▸ **Task requirements**:
Gather all lines with "uint" from the records.
═════ Record set
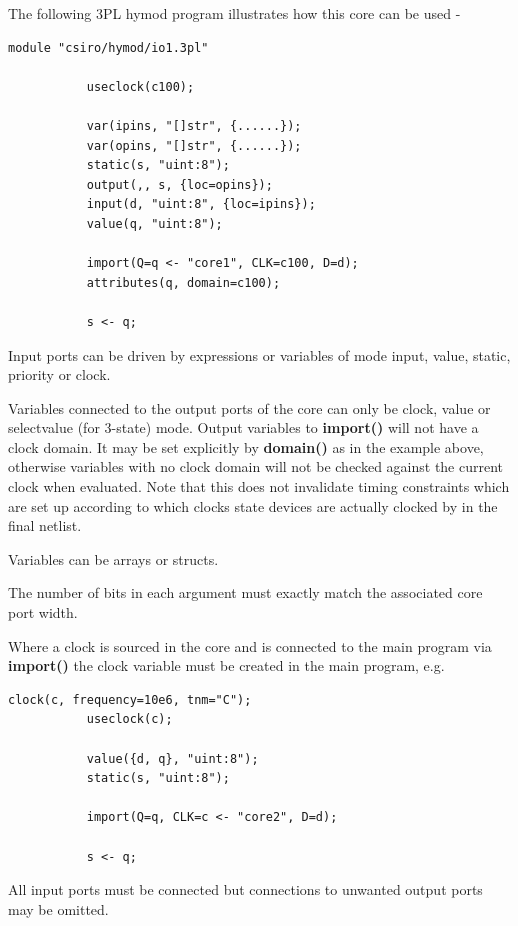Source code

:         The following 3PL hymod program illustrates how this core can be
        used -
        \begin{lstlisting}[gobble=8, language=threepl]
           module "csiro/hymod/io1.3pl"

           useclock(c100);

           var(ipins, "[]str", {......});
           var(opins, "[]str", {......});
           static(s, "uint:8"); 
           output(,, s, {loc=opins});
           input(d, "uint:8", {loc=ipins});
           value(q, "uint:8");

           import(Q=q <- "core1", CLK=c100, D=d);
           attributes(q, domain=c100);

           s <- q;
        \end{lstlisting}

        Input ports can be driven by expressions or variables of mode
        input, value, static, priority or clock.

        Variables connected to the output ports of the core can only
        be clock, value or selectvalue (for 3-state) mode. Output
        variables to {\bf import()} will not have a clock domain. It may be
        set explicitly by {\bf domain()} as in the example above, otherwise
        variables with no clock domain will not be checked against
        the current clock when evaluated. Note that this does not invalidate
        timing constraints which are set up according to which clocks state
        devices are actually clocked by in the final netlist.

        Variables can be arrays or structs.

        The number of bits in each argument must exactly match the
        associated core port width.

        Where a clock is sourced in the core and is connected to the
        main program via {\bf import()} the clock variable must
        be created in the main program, e.g.
        \begin{lstlisting}[gobble=8, language=threepl]
           clock(c, frequency=10e6, tnm="C");
           useclock(c);

           value({d, q}, "uint:8");
           static(s, "uint:8");

           import(Q=q, CLK=c <- "core2", D=d);

           s <- q;
        \end{lstlisting}
        All input ports must be connected but connections to unwanted output
        ports may be omitted.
══════════
▸ **Response area**:
           static(s, "uint:8"); 
           input(d, "uint:8", {loc=ipins});
           value(q, "uint:8");
           value({d, q}, "uint:8");
           static(s, "uint:8");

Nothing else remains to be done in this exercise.